Prep Time::25 mins
Cook Time::30 mins
Total Time::55 mins
Servings::5
Ingredients
Oops! Something went wrong. Our team is working on it.
½ pound dry lentils, rinsed
1 cube chicken bouillon
2 cups water, or as needed to cover lentils by 2 inches
½ pound Mexican chorizo, casing removed and meat crumbled
6 slices bacon
1 Roma (plum) tomato, diced
1 tomatillo, diced
1 small white onion, diced
2 cloves garlic, minced
½ cup water
½ bunch cilantro, chopped
⅛ teaspoon cumin
5 teaspoons crumbled cotija cheese
5 teaspoons sour cream
Directions
Place rinsed lentils into a large pot. Add bouillon cube and pour in enough water to cover by 2 inches. Bring to a simmer, then cook until lentils are just tender, about 20 minutes.
Meanwhile, heat a large skillet over medium-high heat. Add chorizo and cook, stirring occasionally, until brown, 10 to 15 minutes. Transfer to a plate.
Add bacon to the skillet and lightly fry until cooked but still soft, about 5 minutes. Transfer to a cutting board and chop; leave drippings in the pan.
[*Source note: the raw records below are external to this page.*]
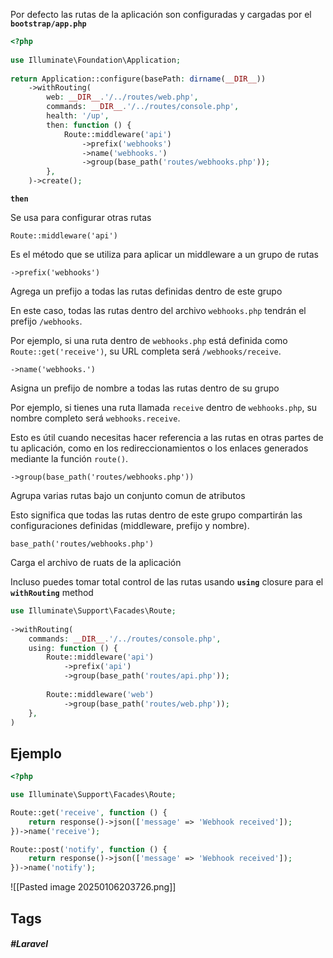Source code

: Por defecto las rutas de la aplicación son configuradas y cargadas por el **`bootstrap/app.php`**

```php
<?php
 
use Illuminate\Foundation\Application;
 
return Application::configure(basePath: dirname(__DIR__))
    ->withRouting(
        web: __DIR__.'/../routes/web.php',
        commands: __DIR__.'/../routes/console.php',
        health: '/up',
        then: function () {
		    Route::middleware('api')
		        ->prefix('webhooks')
		        ->name('webhooks.')
		        ->group(base_path('routes/webhooks.php'));
		},
    )->create();
```

**`then`** 

Se usa para configurar otras rutas 

`Route::middleware('api')` 

Es el método que se utiliza para aplicar un middleware a un grupo de rutas

`->prefix('webhooks')` 

Agrega un prefijo a todas las rutas definidas dentro de este grupo

En este caso, todas las rutas dentro del archivo `webhooks.php` tendrán el prefijo `/webhooks`. 

Por ejemplo, si una ruta dentro de `webhooks.php` está definida como `Route::get('receive')`, su URL completa será `/webhooks/receive`.

`->name('webhooks.')` 

Asigna un prefijo de nombre a todas las rutas dentro de su grupo

Por ejemplo, si tienes una ruta llamada `receive` dentro de `webhooks.php`, su nombre completo será `webhooks.receive`. 

Esto es útil cuando necesitas hacer referencia a las rutas en otras partes de tu aplicación, como en los redireccionamientos o los enlaces generados mediante la función `route()`.

`->group(base_path('routes/webhooks.php'))`

Agrupa varias rutas bajo un conjunto comun de atributos

Esto significa que todas las rutas dentro de este grupo compartirán las configuraciones definidas (middleware, prefijo y nombre).

`base_path('routes/webhooks.php')`

Carga el archivo de ruats de la aplicación 

Incluso puedes tomar total control de las rutas usando **`using`** closure para el **`withRouting`** method

```php
use Illuminate\Support\Facades\Route;
 
->withRouting(
    commands: __DIR__.'/../routes/console.php',
    using: function () {
        Route::middleware('api')
            ->prefix('api')
            ->group(base_path('routes/api.php'));
 
        Route::middleware('web')
            ->group(base_path('routes/web.php'));
    },
)
```
## Ejemplo

```php
<?php

use Illuminate\Support\Facades\Route;

Route::get('receive', function () {
    return response()->json(['message' => 'Webhook received']);
})->name('receive');

Route::post('notify', function () {
    return response()->json(['message' => 'Webhook received']);
})->name('notify');

```

![[Pasted image 20250106203726.png]]

## Tags

##### #Laravel
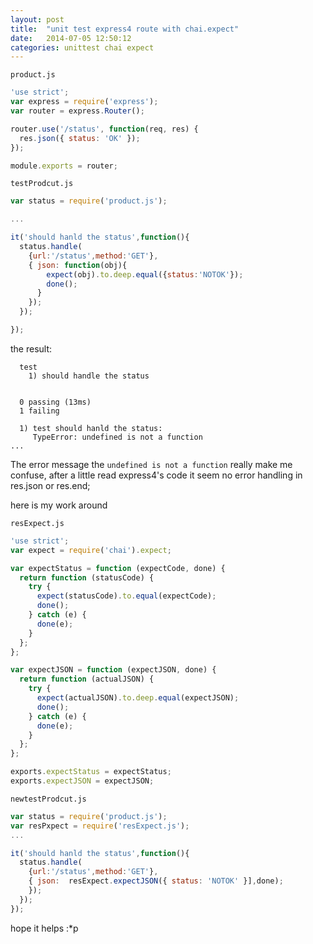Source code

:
 ```yaml
---
layout: post
title:  "unit test express4 route with chai.expect"
date:   2014-07-05 12:50:12
categories: unittest chai expect
---
```


`product.js`

``` js
'use strict';
var express = require('express');
var router = express.Router();

router.use('/status', function(req, res) {
  res.json({ status: 'OK' });
});

module.exports = router;
```

`testProdcut.js`

``` js
var status = require('product.js');

...

it('should hanld the status',function(){
  status.handle(
    {url:'/status',method:'GET'},
    { json: function(obj){
        expect(obj).to.deep.equal({status:'NOTOK'});
        done();
      }
    });
  });

});


```

the result:

```
  test
    1) should handle the status


  0 passing (13ms)
  1 failing

  1) test should hanld the status:
     TypeError: undefined is not a function
...
```


The error message the `undefined is not a function` really make me confuse, after a little read express4's code it seem no error handling in res.json or res.end;

here is my work around

`resExpect.js`

``` js
'use strict';
var expect = require('chai').expect;

var expectStatus = function (expectCode, done) {
  return function (statusCode) {
    try {
      expect(statusCode).to.equal(expectCode);
      done();
    } catch (e) {
      done(e);
    }
  };
};

var expectJSON = function (expectJSON, done) {
  return function (actualJSON) {
    try {
      expect(actualJSON).to.deep.equal(expectJSON);
      done();
    } catch (e) {
      done(e);
    }
  };
};

exports.expectStatus = expectStatus;
exports.expectJSON = expectJSON;
```

`newtestProdcut.js`

``` js
var status = require('product.js');
var resPxpect = require('resExpect.js');
...

it('should hanld the status',function(){
  status.handle(
    {url:'/status',method:'GET'},
    { json:  resExpect.expectJSON({ status: 'NOTOK' }],done);
    });
  });
});


```


hope it helps :*p
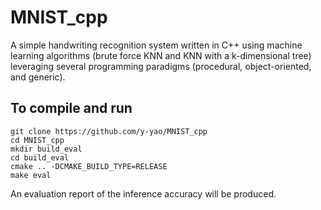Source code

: # MNIST_cpp

A simple handwriting recognition system written in C++ using machine learning algorithms (brute force KNN and KNN with a k-dimensional tree) leveraging several programming paradigms (procedural, object-oriented, and generic).

## To compile and run
```
git clone https://github.com/y-yao/MNIST_cpp
cd MNIST_cpp
mkdir build_eval
cd build_eval
cmake .. -DCMAKE_BUILD_TYPE=RELEASE
make eval
```
An evaluation report of the inference accuracy will be produced.

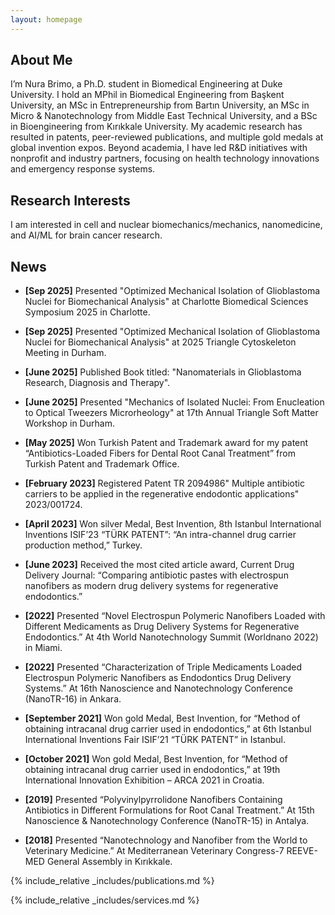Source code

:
 ```yaml
---
layout: homepage
---
```


## About Me

I’m Nura Brimo, a Ph.D. student in Biomedical Engineering at Duke University. I hold an MPhil in Biomedical Engineering from Başkent University, an MSc in Entrepreneurship from Bartın University, an MSc in Micro & Nanotechnology from Middle East Technical University, and a BSc in Bioengineering from Kırıkkale University. My academic research has resulted in patents, peer-reviewed publications, and multiple gold medals at global invention expos. Beyond academia, I have led R&D initiatives with nonprofit and industry partners, focusing on health technology innovations and emergency response systems. 

## Research Interests

I am interested in cell and nuclear biomechanics/mechanics, nanomedicine, and AI/ML for brain cancer research.

## News

- **[Sep 2025]** Presented "Optimized Mechanical Isolation of Glioblastoma Nuclei for Biomechanical Analysis" at Charlotte Biomedical Sciences Symposium 2025 in Charlotte.

- **[Sep 2025]** Presented "Optimized Mechanical Isolation of Glioblastoma Nuclei for Biomechanical Analysis" at 2025 Triangle Cytoskeleton Meeting in Durham.

- **[June 2025]** Published Book titled: "Nanomaterials in Glioblastoma Research, Diagnosis and Therapy".

- **[June 2025]** Presented "Mechanics of Isolated Nuclei: From Enucleation to Optical Tweezers Microrheology" at 17th Annual Triangle Soft Matter Workshop in Durham.

- **[May 2025]** Won Turkish Patent and Trademark award for my patent “Antibiotics-Loaded Fibers for Dental Root Canal Treatment” from Turkish Patent and Trademark Office.

- **[February 2023]** Registered Patent TR 2094986" Multiple antibiotic carriers to be applied in the regenerative endodontic applications" 2023/001724.

- **[April 2023]** Won silver Medal, Best Invention, 8th Istanbul International Inventions ISIF’23 “TÜRK PATENT”: “An intra-channel drug carrier production method,” Turkey.

- **[June 2023]** Received the most cited article award, Current Drug Delivery Journal: “Comparing antibiotic pastes with electrospun nanofibers as modern drug delivery systems for regenerative endodontics.”

- **[2022]** Presented “Novel Electrospun Polymeric Nanofibers Loaded with Different Medicaments as Drug Delivery Systems for Regenerative Endodontics.” At 4th World Nanotechnology Summit (Worldnano 2022) in Miami.

- **[2022]** Presented “Characterization of Triple Medicaments Loaded Electrospun Polymeric Nanofibers as Endodontics Drug Delivery Systems.” At 16th Nanoscience and Nanotechnology Conference (NanoTR-16) in Ankara.

- **[September 2021]**  Won gold Medal, Best Invention, for “Method of obtaining intracanal drug carrier used in endodontics,” at 6th Istanbul International Inventions Fair ISIF’21 “TÜRK PATENT” in Istanbul.

- **[October 2021]** Won gold Medal, Best Invention, for “Method of obtaining intracanal drug carrier used in endodontics,” at 19th International Innovation Exhibition – ARCA 2021 in Croatia.

- **[2019]** Presented “Polyvinylpyrrolidone Nanofibers Containing Antibiotics in Different Formulations for Root Canal Treatment.” At 15th Nanoscience & Nanotechnology Conference (NanoTR-15) in Antalya.

- **[2018]** Presented “Nanotechnology and Nanofiber from the World to Veterinary Medicine.” At Mediterranean Veterinary Congress-7 REEVE-MED General Assembly in Kırıkkale.

{% include_relative _includes/publications.md %}

{% include_relative _includes/services.md %}

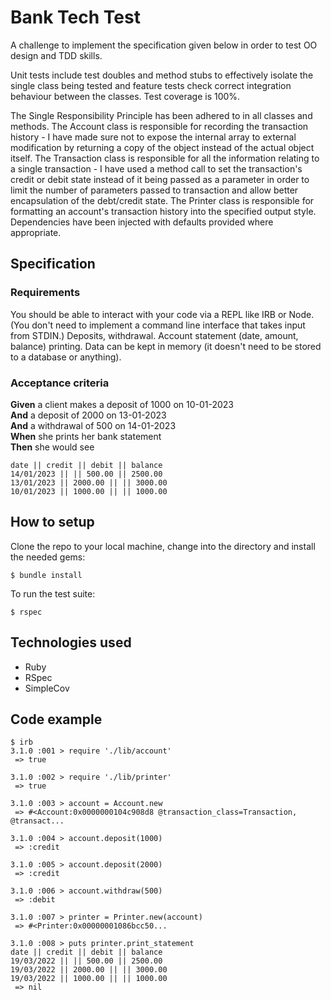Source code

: # Bank Tech Test

A challenge to implement the specification given below in order to test OO design
and TDD skills.

Unit tests include test doubles and method stubs to effectively isolate the single class
being tested and feature tests check correct integration behaviour between the
classes. Test coverage is 100%.

The Single Responsibility Principle has been adhered to in all classes and methods. The Account class is responsible for recording the transaction history - I have made sure not to expose the internal array to external modification by returning a copy of the object instead of the actual object itself. The Transaction class is responsible for all the information relating to a single transaction - I have used a method call to set the transaction's credit or debit state instead of it being passed as a parameter in order to limit the number of parameters passed to transaction and allow better encapsulation of the debt/credit state. The Printer class is responsible for formatting an account's transaction history into the specified output style. Dependencies have been injected with defaults provided where appropriate.

## Specification

### Requirements
You should be able to interact with your code via a REPL like IRB or Node.
(You don't need to implement a command line interface that takes input from STDIN.)
Deposits, withdrawal.
Account statement (date, amount, balance) printing.
Data can be kept in memory (it doesn't need to be stored to a database or anything).

### Acceptance criteria
**Given** a client makes a deposit of 1000 on 10-01-2023<br>
**And** a deposit of 2000 on 13-01-2023<br>
**And** a withdrawal of 500 on 14-01-2023<br>
**When** she prints her bank statement<br>
**Then** she would see

```
date || credit || debit || balance
14/01/2023 || || 500.00 || 2500.00
13/01/2023 || 2000.00 || || 3000.00
10/01/2023 || 1000.00 || || 1000.00
```

## How to setup

Clone the repo to your local machine, change into the directory and install the needed gems:
```
$ bundle install
```

To run the test suite:
```
$ rspec
```

## Technologies used
- Ruby
- RSpec
- SimpleCov

## Code example
```
$ irb
3.1.0 :001 > require './lib/account'
 => true

3.1.0 :002 > require './lib/printer'
 => true

3.1.0 :003 > account = Account.new
 => #<Account:0x0000000104c908d8 @transaction_class=Transaction, @transact...

3.1.0 :004 > account.deposit(1000)
 => :credit

3.1.0 :005 > account.deposit(2000)
 => :credit

3.1.0 :006 > account.withdraw(500)
 => :debit

3.1.0 :007 > printer = Printer.new(account)
 => #<Printer:0x00000001086bcc50...  

3.1.0 :008 > puts printer.print_statement
date || credit || debit || balance
19/03/2022 || || 500.00 || 2500.00                             
19/03/2022 || 2000.00 || || 3000.00                            
19/03/2022 || 1000.00 || || 1000.00                            
 => nil            
```
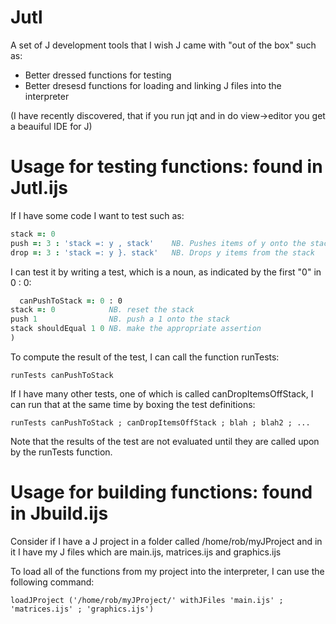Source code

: # Jutl
A set of J development tools that I wish J came with "out of the box" such as:

- Better dressed functions for testing
- Better dresesd functions for loading and linking J files into the interpreter

(I have recently discovered, that if you run jqt and in do view->editor you get a beauiful IDE for J)

# Usage for testing functions: found in Jutl.ijs

If I have some code I want to test such as:

```J
stack =: 0
push =: 3 : 'stack =: y , stack' 	NB. Pushes items of y onto the stack
drop =: 3 : 'stack =: y }. stack' 	NB. Drops y items from the stack
```

I can test it by writing a test, which is a noun, as indicated by the first "0" in 0 : 0:


```J
  canPushToStack =: 0 : 0
stack =: 0            NB. reset the stack
push 1                NB. push a 1 onto the stack
stack shouldEqual 1 0 NB. make the appropriate assertion
)
```

To compute the result of the test, I can call the function runTests:

`runTests canPushToStack`

If I have many other tests, one of which is called canDropItemsOffStack, I can run that at the same time by boxing the test definitions:

`runTests canPushToStack ; canDropItemsOffStack ; blah ; blah2 ; ...`

Note that the results of the test are not evaluated until they are called upon by the runTests function.

# Usage for building functions: found in Jbuild.ijs

Consider if I have a J project in a folder called /home/rob/myJProject and in it I have my J files which are main.ijs, matrices.ijs and graphics.ijs

To load all of the functions from my project into the interpreter, I can use the following command:

`loadJProject ('/home/rob/myJProject/' withJFiles 'main.ijs' ; 'matrices.ijs' ; 'graphics.ijs')`
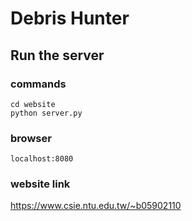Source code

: # Debris Hunter

## Run the server
### commands
```
cd website
python server.py
```
### browser
```
localhost:8080
```
### website link
https://www.csie.ntu.edu.tw/~b05902110
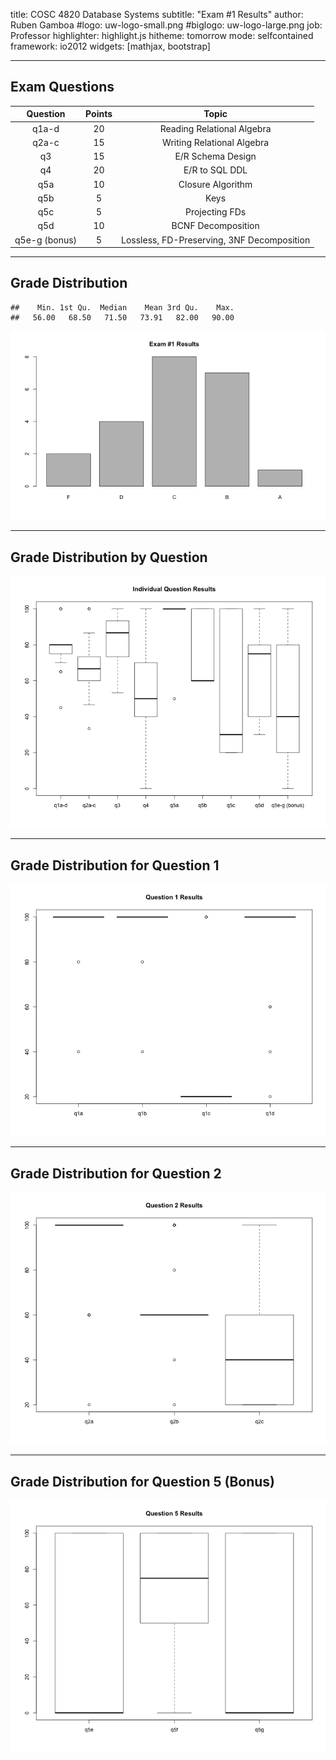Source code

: title:        COSC 4820 Database Systems
subtitle:     "Exam #1 Results"
author:       Ruben Gamboa
#logo:         uw-logo-small.png
#biglogo:      uw-logo-large.png
job:          Professor
highlighter:  highlight.js
hitheme:      tomorrow
mode:         selfcontained
framework:    io2012
widgets:      [mathjax, bootstrap]

---

<style>
.title-slide {
     background-color: #EDE0CF; /* CBE7A5; #EDE0CF; ; #CA9F9D*/
     background-image: url(assets/img/uw-logo-large.png);
     background-repeat: no-repeat;
     background-position: center top;
   }
</style>

## Exam Questions




|   Question    |  Points  |                   Topic                    |
|:-------------:|:--------:|:------------------------------------------:|
|     q1a-d     |    20    |         Reading Relational Algebra         |
|     q2a-c     |    15    |         Writing Relational Algebra         |
|      q3       |    15    |             E/R Schema Design              |
|      q4       |    20    |               E/R to SQL DDL               |
|      q5a      |    10    |             Closure Algorithm              |
|      q5b      |    5     |                    Keys                    |
|      q5c      |    5     |               Projecting FDs               |
|      q5d      |    10    |             BCNF Decomposition             |
| q5e-g (bonus) |    5     | Lossless, FD-Preserving, 3NF Decomposition |

---

## Grade Distribution


```
##    Min. 1st Qu.  Median    Mean 3rd Qu.    Max. 
##   56.00   68.50   71.50   73.91   82.00   90.00
```

![plot of chunk exam1.grades.2017](assets/fig/exam1.grades.2017-1.png)

---

## Grade Distribution by Question

![plot of chunk exam1.questions.2017](assets/fig/exam1.questions.2017-1.png)

---

## Grade Distribution for Question 1

![plot of chunk exam1.question1.2017](assets/fig/exam1.question1.2017-1.png)

---

## Grade Distribution for Question 2

![plot of chunk exam1.question2.2017](assets/fig/exam1.question2.2017-1.png)

---

## Grade Distribution for Question 5 (Bonus)

![plot of chunk exam1.question5.2017](assets/fig/exam1.question5.2017-1.png)





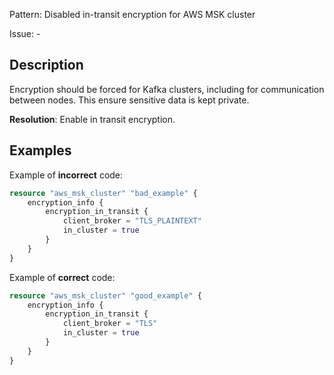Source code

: Pattern: Disabled in-transit encryption for AWS MSK cluster

Issue: -

## Description

Encryption should be forced for Kafka clusters, including for communication between nodes. This ensure sensitive data is kept private.

**Resolution**: Enable in transit encryption.

## Examples

Example of **incorrect** code:

```terraform
resource "aws_msk_cluster" "bad_example" {
	encryption_info {
		encryption_in_transit {
			client_broker = "TLS_PLAINTEXT"
			in_cluster = true
		}
	}
}
```

Example of **correct** code:

```terraform
resource "aws_msk_cluster" "good_example" {
	encryption_info {
		encryption_in_transit {
			client_broker = "TLS"
			in_cluster = true
		}
	}
}
```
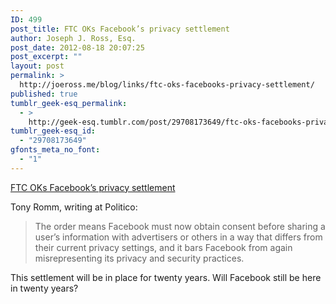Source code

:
 ```yaml
---
ID: 499
post_title: FTC OKs Facebook’s privacy settlement
author: Joseph J. Ross, Esq.
post_date: 2012-08-18 20:07:25
post_excerpt: ""
layout: post
permalink: >
  http://joeross.me/blog/links/ftc-oks-facebooks-privacy-settlement/
published: true
tumblr_geek-esq_permalink:
  - >
    http://geek-esq.tumblr.com/post/29708173649/ftc-oks-facebooks-privacy-settlement
tumblr_geek-esq_id:
  - "29708173649"
gfonts_meta_no_font:
  - "1"
---
```

<a href='http://www.politico.com/news/stories/0812/79559.html?hp=l6'>FTC OKs Facebook’s privacy settlement</a><div class="link_description"><p>Tony Romm, writing at Politico:</p>

<blockquote>
  <p>The order means Facebook must now obtain consent before sharing a user’s information with advertisers or others in a way that differs from their current privacy settings, and it bars Facebook from again misrepresenting its privacy and security practices.</p>
</blockquote>

<p>This settlement will be in place for twenty years. Will Facebook still be here in twenty years?</p></div>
Cook tomato, tomatillo, onion, and garlic in bacon drippings until soft, about 5 minutes. Stir in 1/2 cup water and cilantro; transfer mixture to a blender. Holding the lid of the blender down with a folded kitchen towel, carefully start the blender; use a few quick pulses to get the mixture moving, then leave it on to purée until smooth.
Add the puréed vegetables, chorizo, bacon, and cumin to the lentil-broth mixture. Cook and stir over medium heat until hot, about 5 minutes.
Ladle soup into bowls. Top with cotija cheese and sour cream.